Spanish scientists have reported a ten-fold increase in the number of sharks spotted off popular tourist beaches in north eastern Spain.
At least 20 sharks were recorded in Mediterranean waters off the Catalan coast last year, a figure that far exceeded previous years.
In 2003 three were seen, in 2004 five were reported and in 2005 and 2006 only two of the fish were found each year.
A report published by the Foundation for the Conservation and Rehabilitation of Marine Animals (CRAM) revealed that among the unusual visitors to the area were a hammerhead shark and several sandbar sharks, one of which was caught and transferred to Barcelona Aquarium last August where it died several days later.
Although there were no reported attacks on bathers, the hammerhead shark (Sphyrna zygaena) , which can grow to four metres, is said to be potentially dangerous to humans.
Four basking sharks were also spotted in the region. The harmless fish can grow to over 12 metres and are common in the Mediterranean, but are not usually found so close to shore.
There has also been an increasing number of giant rays recorded in waters off north eastern Spain.
The authors of the report were at a loss to explain why so many sharks and rays had found their way into northern Mediterranean waters when their usual habitat was to the east and south.
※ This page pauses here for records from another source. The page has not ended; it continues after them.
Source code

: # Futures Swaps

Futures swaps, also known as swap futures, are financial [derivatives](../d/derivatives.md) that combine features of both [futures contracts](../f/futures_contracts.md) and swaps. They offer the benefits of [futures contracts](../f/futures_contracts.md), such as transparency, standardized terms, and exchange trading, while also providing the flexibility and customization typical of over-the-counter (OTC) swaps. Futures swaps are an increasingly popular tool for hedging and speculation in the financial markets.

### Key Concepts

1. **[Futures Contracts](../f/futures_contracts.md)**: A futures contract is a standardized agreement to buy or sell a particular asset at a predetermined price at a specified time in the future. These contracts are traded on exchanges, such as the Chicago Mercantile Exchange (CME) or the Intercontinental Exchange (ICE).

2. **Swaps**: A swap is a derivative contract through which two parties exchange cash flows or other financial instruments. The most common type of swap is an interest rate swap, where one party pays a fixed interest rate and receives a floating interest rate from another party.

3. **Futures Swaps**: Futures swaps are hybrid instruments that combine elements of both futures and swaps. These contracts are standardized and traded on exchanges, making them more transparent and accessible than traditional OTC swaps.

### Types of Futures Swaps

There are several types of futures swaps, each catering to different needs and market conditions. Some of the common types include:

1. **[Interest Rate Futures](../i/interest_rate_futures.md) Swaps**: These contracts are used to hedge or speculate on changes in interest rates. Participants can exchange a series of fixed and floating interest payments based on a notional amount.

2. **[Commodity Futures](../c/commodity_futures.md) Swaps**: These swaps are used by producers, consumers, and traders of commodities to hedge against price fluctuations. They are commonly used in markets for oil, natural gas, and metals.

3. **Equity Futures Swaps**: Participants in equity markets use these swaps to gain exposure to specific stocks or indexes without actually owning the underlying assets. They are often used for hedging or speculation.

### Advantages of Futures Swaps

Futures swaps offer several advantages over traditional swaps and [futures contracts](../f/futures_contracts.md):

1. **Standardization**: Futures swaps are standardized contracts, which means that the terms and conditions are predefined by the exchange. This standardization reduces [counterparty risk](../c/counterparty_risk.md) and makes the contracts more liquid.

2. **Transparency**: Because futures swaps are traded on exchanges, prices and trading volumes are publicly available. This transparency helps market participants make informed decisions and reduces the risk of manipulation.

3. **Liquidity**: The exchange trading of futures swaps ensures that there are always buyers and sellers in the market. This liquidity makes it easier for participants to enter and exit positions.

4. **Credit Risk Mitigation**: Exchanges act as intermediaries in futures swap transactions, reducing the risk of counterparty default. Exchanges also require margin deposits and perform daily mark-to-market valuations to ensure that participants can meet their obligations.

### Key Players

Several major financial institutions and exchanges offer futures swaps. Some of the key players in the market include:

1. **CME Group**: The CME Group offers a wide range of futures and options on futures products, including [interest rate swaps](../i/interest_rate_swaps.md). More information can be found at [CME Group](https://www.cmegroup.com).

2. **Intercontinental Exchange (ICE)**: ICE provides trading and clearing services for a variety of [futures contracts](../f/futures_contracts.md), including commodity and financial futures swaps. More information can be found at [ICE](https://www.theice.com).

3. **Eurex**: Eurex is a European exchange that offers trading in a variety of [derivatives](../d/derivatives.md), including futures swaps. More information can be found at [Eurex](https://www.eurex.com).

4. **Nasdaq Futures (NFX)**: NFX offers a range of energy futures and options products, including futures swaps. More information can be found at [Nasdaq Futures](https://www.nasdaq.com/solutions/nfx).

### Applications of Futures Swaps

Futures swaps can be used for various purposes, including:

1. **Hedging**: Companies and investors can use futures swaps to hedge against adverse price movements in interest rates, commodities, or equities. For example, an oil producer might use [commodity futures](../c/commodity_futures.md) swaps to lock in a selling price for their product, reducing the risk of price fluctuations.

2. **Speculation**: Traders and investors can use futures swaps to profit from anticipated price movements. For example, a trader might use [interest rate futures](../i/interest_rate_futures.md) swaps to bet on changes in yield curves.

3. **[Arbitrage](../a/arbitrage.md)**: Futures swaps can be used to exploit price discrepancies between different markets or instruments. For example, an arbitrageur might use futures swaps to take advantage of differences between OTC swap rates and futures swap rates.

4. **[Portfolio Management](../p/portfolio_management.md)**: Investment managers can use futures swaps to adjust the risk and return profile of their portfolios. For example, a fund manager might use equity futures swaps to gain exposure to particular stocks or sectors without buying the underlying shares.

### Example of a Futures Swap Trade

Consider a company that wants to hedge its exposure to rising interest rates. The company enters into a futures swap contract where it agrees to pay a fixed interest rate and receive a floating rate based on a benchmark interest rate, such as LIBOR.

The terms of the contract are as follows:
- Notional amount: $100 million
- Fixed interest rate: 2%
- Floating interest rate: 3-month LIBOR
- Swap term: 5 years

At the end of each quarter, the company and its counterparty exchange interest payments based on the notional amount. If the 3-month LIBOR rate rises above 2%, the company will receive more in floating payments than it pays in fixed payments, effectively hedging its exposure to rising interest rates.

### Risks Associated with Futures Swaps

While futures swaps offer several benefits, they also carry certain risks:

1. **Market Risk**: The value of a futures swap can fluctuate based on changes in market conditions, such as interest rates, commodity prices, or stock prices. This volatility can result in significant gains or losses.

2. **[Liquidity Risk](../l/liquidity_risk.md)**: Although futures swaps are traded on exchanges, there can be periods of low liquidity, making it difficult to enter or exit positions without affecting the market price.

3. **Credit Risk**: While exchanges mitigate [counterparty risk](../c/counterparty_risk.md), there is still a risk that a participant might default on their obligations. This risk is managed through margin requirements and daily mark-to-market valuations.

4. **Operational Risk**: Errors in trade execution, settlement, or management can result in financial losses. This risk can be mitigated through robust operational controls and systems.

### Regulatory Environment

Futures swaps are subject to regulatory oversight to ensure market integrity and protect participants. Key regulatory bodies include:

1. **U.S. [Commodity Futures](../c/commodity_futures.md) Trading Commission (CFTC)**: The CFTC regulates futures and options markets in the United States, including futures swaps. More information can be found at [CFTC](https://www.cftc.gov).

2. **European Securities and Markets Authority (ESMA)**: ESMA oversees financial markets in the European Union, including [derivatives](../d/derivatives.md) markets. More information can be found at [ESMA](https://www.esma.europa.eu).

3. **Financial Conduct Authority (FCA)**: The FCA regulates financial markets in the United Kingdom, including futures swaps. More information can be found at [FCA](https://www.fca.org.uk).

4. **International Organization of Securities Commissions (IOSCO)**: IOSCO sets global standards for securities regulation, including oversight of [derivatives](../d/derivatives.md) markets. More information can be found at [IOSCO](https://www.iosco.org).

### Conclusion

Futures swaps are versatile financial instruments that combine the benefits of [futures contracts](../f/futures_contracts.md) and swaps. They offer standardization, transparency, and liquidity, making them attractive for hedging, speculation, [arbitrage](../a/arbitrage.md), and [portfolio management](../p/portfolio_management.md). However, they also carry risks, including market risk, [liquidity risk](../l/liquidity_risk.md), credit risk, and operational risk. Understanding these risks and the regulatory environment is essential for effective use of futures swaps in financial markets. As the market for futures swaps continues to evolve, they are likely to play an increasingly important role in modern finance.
“Although the appearance of some of the species can be regarded as rare or exceptional there is insufficient data to establish a relationship between events and changes in weather patterns,” the report said.
But scientists have in the past suggested that warmer waters and altering marine currents caused by climate change are in part to blame for a shift in species behaviour in the region.
One such change is the now regular invasion of jellyfish that plague Spanish beaches each summer.